* [Assignment]:
Repeat the data exactly, so that every line matches the original.

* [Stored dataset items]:
━━━━━━━━━━━━━━━━━━━━━━━━━━━━━━

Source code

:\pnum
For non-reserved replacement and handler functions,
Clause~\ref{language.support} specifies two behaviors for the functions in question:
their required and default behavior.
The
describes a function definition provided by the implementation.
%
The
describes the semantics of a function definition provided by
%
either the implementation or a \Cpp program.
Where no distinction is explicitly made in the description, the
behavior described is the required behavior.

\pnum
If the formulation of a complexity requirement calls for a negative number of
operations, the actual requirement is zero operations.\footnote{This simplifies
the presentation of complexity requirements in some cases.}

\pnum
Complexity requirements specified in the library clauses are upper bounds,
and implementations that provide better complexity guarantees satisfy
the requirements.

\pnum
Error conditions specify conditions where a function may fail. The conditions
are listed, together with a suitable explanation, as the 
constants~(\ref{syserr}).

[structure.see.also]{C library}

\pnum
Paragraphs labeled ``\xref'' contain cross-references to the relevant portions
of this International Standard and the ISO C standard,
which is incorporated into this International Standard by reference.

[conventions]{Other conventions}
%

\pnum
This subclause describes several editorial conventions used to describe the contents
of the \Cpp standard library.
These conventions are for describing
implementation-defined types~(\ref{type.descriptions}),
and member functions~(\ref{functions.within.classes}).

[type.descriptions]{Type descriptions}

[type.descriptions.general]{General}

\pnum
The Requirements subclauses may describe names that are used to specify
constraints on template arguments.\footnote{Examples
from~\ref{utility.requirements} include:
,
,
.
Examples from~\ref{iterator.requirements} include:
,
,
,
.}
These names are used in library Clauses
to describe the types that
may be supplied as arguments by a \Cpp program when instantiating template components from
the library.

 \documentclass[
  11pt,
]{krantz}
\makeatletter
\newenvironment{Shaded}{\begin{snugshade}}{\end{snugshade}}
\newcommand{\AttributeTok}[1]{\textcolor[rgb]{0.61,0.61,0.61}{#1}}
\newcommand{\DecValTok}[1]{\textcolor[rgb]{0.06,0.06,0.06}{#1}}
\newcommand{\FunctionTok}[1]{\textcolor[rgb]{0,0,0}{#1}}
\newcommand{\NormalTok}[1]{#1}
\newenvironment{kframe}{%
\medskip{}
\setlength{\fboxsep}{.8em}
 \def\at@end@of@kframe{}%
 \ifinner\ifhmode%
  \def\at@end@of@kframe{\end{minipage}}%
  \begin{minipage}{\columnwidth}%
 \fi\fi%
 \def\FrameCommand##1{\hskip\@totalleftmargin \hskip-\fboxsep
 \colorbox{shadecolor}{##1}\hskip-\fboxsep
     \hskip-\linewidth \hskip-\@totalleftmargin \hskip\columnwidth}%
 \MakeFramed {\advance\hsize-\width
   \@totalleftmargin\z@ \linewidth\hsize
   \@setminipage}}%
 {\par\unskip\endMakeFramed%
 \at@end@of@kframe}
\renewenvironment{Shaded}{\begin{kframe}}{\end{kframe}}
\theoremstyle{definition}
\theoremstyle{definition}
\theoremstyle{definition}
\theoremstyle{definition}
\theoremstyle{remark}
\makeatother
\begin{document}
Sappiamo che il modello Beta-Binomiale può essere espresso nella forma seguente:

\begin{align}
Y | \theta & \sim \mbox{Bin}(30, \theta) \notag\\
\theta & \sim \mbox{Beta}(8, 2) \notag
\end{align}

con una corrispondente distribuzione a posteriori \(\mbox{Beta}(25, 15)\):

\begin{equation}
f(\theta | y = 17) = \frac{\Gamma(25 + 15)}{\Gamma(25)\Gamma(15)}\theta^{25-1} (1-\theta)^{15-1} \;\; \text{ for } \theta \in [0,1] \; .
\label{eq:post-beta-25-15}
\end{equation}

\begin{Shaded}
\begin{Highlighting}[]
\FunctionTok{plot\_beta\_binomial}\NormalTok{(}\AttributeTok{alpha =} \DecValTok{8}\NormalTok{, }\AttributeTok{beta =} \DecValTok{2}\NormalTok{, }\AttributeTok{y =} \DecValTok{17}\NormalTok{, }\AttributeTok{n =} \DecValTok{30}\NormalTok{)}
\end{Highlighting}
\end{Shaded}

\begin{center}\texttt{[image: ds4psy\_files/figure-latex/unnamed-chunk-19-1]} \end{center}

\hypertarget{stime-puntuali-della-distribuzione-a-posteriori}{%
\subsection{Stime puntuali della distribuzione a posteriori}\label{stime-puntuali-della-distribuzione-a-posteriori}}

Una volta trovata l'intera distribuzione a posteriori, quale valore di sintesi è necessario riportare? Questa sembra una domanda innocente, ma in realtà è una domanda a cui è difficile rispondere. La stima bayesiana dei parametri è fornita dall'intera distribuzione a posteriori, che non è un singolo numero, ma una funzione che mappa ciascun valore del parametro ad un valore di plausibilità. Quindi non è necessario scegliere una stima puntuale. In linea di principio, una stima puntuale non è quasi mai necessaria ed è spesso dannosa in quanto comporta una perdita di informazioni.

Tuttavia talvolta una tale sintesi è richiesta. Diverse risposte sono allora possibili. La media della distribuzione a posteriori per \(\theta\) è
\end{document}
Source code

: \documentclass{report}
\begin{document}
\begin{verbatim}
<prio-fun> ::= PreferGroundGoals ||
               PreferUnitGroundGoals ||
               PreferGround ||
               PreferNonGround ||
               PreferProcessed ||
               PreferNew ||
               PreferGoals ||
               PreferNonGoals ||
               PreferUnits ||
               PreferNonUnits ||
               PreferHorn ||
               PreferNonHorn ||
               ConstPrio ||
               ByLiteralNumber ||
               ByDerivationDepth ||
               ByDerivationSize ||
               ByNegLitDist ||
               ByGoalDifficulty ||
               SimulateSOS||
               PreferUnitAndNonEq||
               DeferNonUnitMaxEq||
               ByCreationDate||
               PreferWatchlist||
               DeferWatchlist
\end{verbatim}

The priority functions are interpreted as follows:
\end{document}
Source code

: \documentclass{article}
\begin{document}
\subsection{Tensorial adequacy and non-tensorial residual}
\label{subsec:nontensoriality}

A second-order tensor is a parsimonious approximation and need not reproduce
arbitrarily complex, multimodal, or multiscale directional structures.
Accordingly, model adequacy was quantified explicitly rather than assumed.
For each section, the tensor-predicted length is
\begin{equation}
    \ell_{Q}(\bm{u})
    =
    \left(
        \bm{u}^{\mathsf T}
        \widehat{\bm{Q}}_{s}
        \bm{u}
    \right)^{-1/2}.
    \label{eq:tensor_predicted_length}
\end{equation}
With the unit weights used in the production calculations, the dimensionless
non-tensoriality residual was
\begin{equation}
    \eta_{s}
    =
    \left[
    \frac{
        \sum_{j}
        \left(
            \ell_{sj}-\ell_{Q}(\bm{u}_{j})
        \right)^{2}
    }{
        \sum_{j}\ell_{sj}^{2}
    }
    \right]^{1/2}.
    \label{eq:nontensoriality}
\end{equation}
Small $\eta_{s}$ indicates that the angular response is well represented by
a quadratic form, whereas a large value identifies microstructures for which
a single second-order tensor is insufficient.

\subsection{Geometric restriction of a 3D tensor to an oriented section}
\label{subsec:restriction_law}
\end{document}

━━━━━━━━━━━━━━━━━━━━━━━━━━━━━━

* [Task output]:
Source code

:\pnum
For non-reserved replacement and handler functions,
Clause~\ref{language.support} specifies two behaviors for the functions in question:
their required and default behavior.
The
describes a function definition provided by the implementation.
%
The
describes the semantics of a function definition provided by
%
either the implementation or a \Cpp program.
Where no distinction is explicitly made in the description, the
behavior described is the required behavior.

\pnum
If the formulation of a complexity requirement calls for a negative number of
operations, the actual requirement is zero operations.\footnote{This simplifies
the presentation of complexity requirements in some cases.}

\pnum
Complexity requirements specified in the library clauses are upper bounds,
and implementations that provide better complexity guarantees satisfy
the requirements.

\pnum
Error conditions specify conditions where a function may fail. The conditions
are listed, together with a suitable explanation, as the 
constants~(\ref{syserr}).

[structure.see.also]{C library}

\pnum
Paragraphs labeled ``\xref'' contain cross-references to the relevant portions
of this International Standard and the ISO C standard,
which is incorporated into this International Standard by reference.

[conventions]{Other conventions}
%

\pnum
This subclause describes several editorial conventions used to describe the contents
of the \Cpp standard library.
These conventions are for describing
implementation-defined types~(\ref{type.descriptions}),
and member functions~(\ref{functions.within.classes}).

[type.descriptions]{Type descriptions}

[type.descriptions.general]{General}

\pnum
The Requirements subclauses may describe names that are used to specify
constraints on template arguments.\footnote{Examples
from~\ref{utility.requirements} include:
,
,
.
Examples from~\ref{iterator.requirements} include:
,
,
,
.}
These names are used in library Clauses
to describe the types that
may be supplied as arguments by a \Cpp program when instantiating template components from
the library.

 \documentclass[
  11pt,
]{krantz}
\makeatletter
\newenvironment{Shaded}{\begin{snugshade}}{\end{snugshade}}
\newcommand{\AttributeTok}[1]{\textcolor[rgb]{0.61,0.61,0.61}{#1}}
\newcommand{\DecValTok}[1]{\textcolor[rgb]{0.06,0.06,0.06}{#1}}
\newcommand{\FunctionTok}[1]{\textcolor[rgb]{0,0,0}{#1}}
\newcommand{\NormalTok}[1]{#1}
\newenvironment{kframe}{%
\medskip{}
\setlength{\fboxsep}{.8em}
 \def\at@end@of@kframe{}%
 \ifinner\ifhmode%
  \def\at@end@of@kframe{\end{minipage}}%
  \begin{minipage}{\columnwidth}%
 \fi\fi%
 \def\FrameCommand##1{\hskip\@totalleftmargin \hskip-\fboxsep
 \colorbox{shadecolor}{##1}\hskip-\fboxsep
     \hskip-\linewidth \hskip-\@totalleftmargin \hskip\columnwidth}%
 \MakeFramed {\advance\hsize-\width
   \@totalleftmargin\z@ \linewidth\hsize
   \@setminipage}}%
 {\par\unskip\endMakeFramed%
 \at@end@of@kframe}
\renewenvironment{Shaded}{\begin{kframe}}{\end{kframe}}
\theoremstyle{definition}
\theoremstyle{definition}
\theoremstyle{definition}
\theoremstyle{definition}
\theoremstyle{remark}
\makeatother
\begin{document}
Sappiamo che il modello Beta-Binomiale può essere espresso nella forma seguente:

\begin{align}
Y | \theta & \sim \mbox{Bin}(30, \theta) \notag\\
\theta & \sim \mbox{Beta}(8, 2) \notag
\end{align}

con una corrispondente distribuzione a posteriori \(\mbox{Beta}(25, 15)\):

\begin{equation}
f(\theta | y = 17) = \frac{\Gamma(25 + 15)}{\Gamma(25)\Gamma(15)}\theta^{25-1} (1-\theta)^{15-1} \;\; \text{ for } \theta \in [0,1] \; .
\label{eq:post-beta-25-15}
\end{equation}

\begin{Shaded}
\begin{Highlighting}[]
\FunctionTok{plot\_beta\_binomial}\NormalTok{(}\AttributeTok{alpha =} \DecValTok{8}\NormalTok{, }\AttributeTok{beta =} \DecValTok{2}\NormalTok{, }\AttributeTok{y =} \DecValTok{17}\NormalTok{, }\AttributeTok{n =} \DecValTok{30}\NormalTok{)}
\end{Highlighting}
\end{Shaded}

\begin{center}\texttt{[image: ds4psy\_files/figure-latex/unnamed-chunk-19-1]} \end{center}

\hypertarget{stime-puntuali-della-distribuzione-a-posteriori}{%
\subsection{Stime puntuali della distribuzione a posteriori}\label{stime-puntuali-della-distribuzione-a-posteriori}}

Una volta trovata l'intera distribuzione a posteriori, quale valore di sintesi è necessario riportare? Questa sembra una domanda innocente, ma in realtà è una domanda a cui è difficile rispondere. La stima bayesiana dei parametri è fornita dall'intera distribuzione a posteriori, che non è un singolo numero, ma una funzione che mappa ciascun valore del parametro ad un valore di plausibilità. Quindi non è necessario scegliere una stima puntuale. In linea di principio, una stima puntuale non è quasi mai necessaria ed è spesso dannosa in quanto comporta una perdita di informazioni.

Tuttavia talvolta una tale sintesi è richiesta. Diverse risposte sono allora possibili. La media della distribuzione a posteriori per \(\theta\) è
\end{document}
Source code

: \documentclass{report}
\begin{document}
\begin{verbatim}
<prio-fun> ::= PreferGroundGoals ||
               PreferUnitGroundGoals ||
               PreferGround ||
               PreferNonGround ||
               PreferProcessed ||
               PreferNew ||
               PreferGoals ||
               PreferNonGoals ||
               PreferUnits ||
               PreferNonUnits ||
               PreferHorn ||
               PreferNonHorn ||
               ConstPrio ||
               ByLiteralNumber ||
               ByDerivationDepth ||
               ByDerivationSize ||
               ByNegLitDist ||
               ByGoalDifficulty ||
               SimulateSOS||
               PreferUnitAndNonEq||
               DeferNonUnitMaxEq||
               ByCreationDate||
               PreferWatchlist||
               DeferWatchlist
\end{verbatim}

The priority functions are interpreted as follows:
\end{document}
Source code

: \documentclass{article}
\begin{document}
\subsection{Tensorial adequacy and non-tensorial residual}
\label{subsec:nontensoriality}

A second-order tensor is a parsimonious approximation and need not reproduce
arbitrarily complex, multimodal, or multiscale directional structures.
Accordingly, model adequacy was quantified explicitly rather than assumed.
For each section, the tensor-predicted length is
\begin{equation}
    \ell_{Q}(\bm{u})
    =
    \left(
        \bm{u}^{\mathsf T}
        \widehat{\bm{Q}}_{s}
        \bm{u}
    \right)^{-1/2}.
    \label{eq:tensor_predicted_length}
\end{equation}
With the unit weights used in the production calculations, the dimensionless
non-tensoriality residual was
\begin{equation}
    \eta_{s}
    =
    \left[
    \frac{
        \sum_{j}
        \left(
            \ell_{sj}-\ell_{Q}(\bm{u}_{j})
        \right)^{2}
    }{
        \sum_{j}\ell_{sj}^{2}
    }
    \right]^{1/2}.
    \label{eq:nontensoriality}
\end{equation}
Small $\eta_{s}$ indicates that the angular response is well represented by
a quadratic form, whereas a large value identifies microstructures for which
a single second-order tensor is insufficient.

\subsection{Geometric restriction of a 3D tensor to an oriented section}
\label{subsec:restriction_law}
\end{document}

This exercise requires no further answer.